Opera director András Almási-Toth’s whimsical updating of an early Baroque opera by Antonio Cesti switches the composer’s L'Orontea from Ancient Greece to 2016, featuring a cadre of millennials, digital devices in hand, discussing the virtues and vagaries of love. Shunning the naysayers of intrepid anachronism, Almási-Toth’s highly entertaining, eye-popping production artfully complemented Cesti’s florid score with tantalizing 21st-century references.

Gyula Rab (Alidoro) and Judit Anna Kiss (Aristea) © Gabor Kotschy
Gyula Rab (Alidoro) and Judit Anna Kiss (Aristea)
© Gabor Kotschy

L'Orontea, with an amusing but often confusing plot not unlike the socially forthright plays of Molière, was presented in the Franz Liszt Academy as part of the ongoing Budapest Spring Festival. For this special production, István Rózsa’s set design was an ultra-stylized underwear boutique filled with colourful bras fitted onto headless white mannequins. And front and center were the giant lucite letters: L O V E (with a tilted O), echoing an American advertising graphic from the 1980s. The letters were utilized throughout the production as moveable furniture.

To sing of both the praise and the purgatory of L O V E, a cast of eleven singers, headed up by soprano Emőke Baráth as Orontea, the Queen of Egypt. The character has a conundrum in order to properly carry out her royal duties. As a centerpoint amongst a whirling circle of sparring couples, she must decide whether or not to find her King.

The cast was a mix of Hungarian and international singers, six of whom are students at the Academy. Though that provided an unpredictable mix of vocal acumen, all of them injected maximum energy into the vocal and theatrical tasks and brandished excellent, clear Italian pronunciation that was uttered as if it were their native language. Thanks to superb stage direction, the choreography of bodies flowed organically with action informed by the meaning of the words.

In the title role, Baráth’s jewel-toned soprano had plenty of gems to sing: she sailed through aria after aria with sweet tone, nuanced acting, and a crystal-clear command of the continuum of fioritura. Her Act III aria was a major hit in the late 1600s: “Intorno, all’idol mio” (Around my idol), which she sings to Alidoro, her enigmatic suitor, as he sleeps. While the Queen’s character profile was more serious than the others’, Almási-Toth had her step out of those boundaries for a hilarious Joan Crawford moment – an eyeball-rolling hissy-fit of jealousy, underscored by frenzied violins and a wildly deranged harpsichord sequence.

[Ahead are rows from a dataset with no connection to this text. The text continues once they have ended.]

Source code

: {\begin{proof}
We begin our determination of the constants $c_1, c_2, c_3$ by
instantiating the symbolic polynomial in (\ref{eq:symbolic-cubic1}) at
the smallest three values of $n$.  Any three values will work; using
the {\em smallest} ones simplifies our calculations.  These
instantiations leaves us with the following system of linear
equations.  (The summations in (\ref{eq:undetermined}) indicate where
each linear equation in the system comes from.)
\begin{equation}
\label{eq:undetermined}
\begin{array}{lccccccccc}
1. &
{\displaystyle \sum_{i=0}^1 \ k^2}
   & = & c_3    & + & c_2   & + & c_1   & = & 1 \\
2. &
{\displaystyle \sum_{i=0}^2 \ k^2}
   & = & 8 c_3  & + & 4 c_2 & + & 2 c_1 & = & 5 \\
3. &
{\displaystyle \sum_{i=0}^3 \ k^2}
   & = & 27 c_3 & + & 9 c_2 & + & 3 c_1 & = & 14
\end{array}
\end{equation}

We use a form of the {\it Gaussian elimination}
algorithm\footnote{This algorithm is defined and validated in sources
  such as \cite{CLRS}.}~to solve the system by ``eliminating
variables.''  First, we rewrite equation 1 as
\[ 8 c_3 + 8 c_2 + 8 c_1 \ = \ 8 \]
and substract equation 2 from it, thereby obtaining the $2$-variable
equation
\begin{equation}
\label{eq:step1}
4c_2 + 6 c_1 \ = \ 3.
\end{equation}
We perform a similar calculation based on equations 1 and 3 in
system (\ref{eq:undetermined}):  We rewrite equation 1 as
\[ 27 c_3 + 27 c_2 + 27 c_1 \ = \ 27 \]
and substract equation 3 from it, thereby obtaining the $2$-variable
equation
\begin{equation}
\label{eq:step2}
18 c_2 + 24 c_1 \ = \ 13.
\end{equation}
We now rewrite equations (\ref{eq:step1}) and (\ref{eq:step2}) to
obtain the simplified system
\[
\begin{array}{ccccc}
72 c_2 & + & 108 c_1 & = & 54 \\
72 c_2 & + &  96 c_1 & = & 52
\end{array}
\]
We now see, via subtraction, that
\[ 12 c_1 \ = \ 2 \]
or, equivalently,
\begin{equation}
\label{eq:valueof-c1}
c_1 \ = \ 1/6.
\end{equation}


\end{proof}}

Julia Hajnóczy (Silandra) and Gyula Rab (Alidoro) © Gabor Kotschy
Julia Hajnóczy (Silandra) and Gyula Rab (Alidoro)
© Gabor Kotschy

Tenor Gyula Rab was outstanding as Alidoro, a pivotal role requiring irresistible protagonist charisma. His effortless delivery of countless recitatives and superbly acted responses to various females as they lusted after him (including his own mother) easily commanded the stage. From his first entrance as a wounded warrior that got Orontea’s initial attention to his final comic moments as her newly-appointed King, Rab’s lucid vocalism and natural acting makes this young artist one to watch for.

Ayane Imai as Amor was styled as a cheery, chirpy Cupid, sporting a Roy Lichtenstein graphic print skirt and an Animé-style wig. Although she sang admirably in the prologue and briefly at the end, her role was largely silent: flitting about the stage, using mime and balletic action as clever visual devices. Countertenor György Philipp, as courtier Corindo, used his wide-ranged voice to achieve a Jekyll—Hyde personality, alternating between sweet tender airs to maniacal rages, with dollops of comic narcissism.

Imai Ayane (Amore) © Gabor Kotschy
Imai Ayane (Amore)
© Gabor Kotschy

Soprano Julia Hajnóczy had the lion’s share of soprano arias as the courtesan Silandra, as she swung between two different love interests with whom she also sang many duets. Hers is a young and pretty voice with wonderful potential; similarly, contralto Judit Anna Kiss, as Alidoro’s step-mother Aristea, revealed an exceptionally wide-ranged and powerful instrument in addition to a talent for comedy. As Philosophy and Creonte, soprano Theodora Raftis and baritone Attila Erdös respectively, shone vocally and dramatically in their characters as the Queen’s advisors.

At the musical helm was period music specialist and cellist Balázs Máté, who assembled a wondrous chamber orchestra that included a dulcian, recorders, shawms, archlute, Baroque guitar and violins, in addition to the more exotic basso di violino, viola da gamba lironata, and violone (the Baroque five-string bass). The results were dynamic, full-spectrum reedy textures, punctuated by a plummy deep bass resonance that hit the ear with a deliciously vigorous punch.

Máté kept the tempos at just the right notch to serve the singers’ coloratura and the life-force of the organism. Choreographer Noémi Kulcsár’s use of disco dance, hand jive, and contemporary street styles was cleverly woven in and among the many arias and instrumental interludes, helping to create an effervescent flow of events.

It’s a shame that this sparkling version of L'Orontea was only performed twice. It has the charm of the old and the pizzazz of the new that could have a viable future together.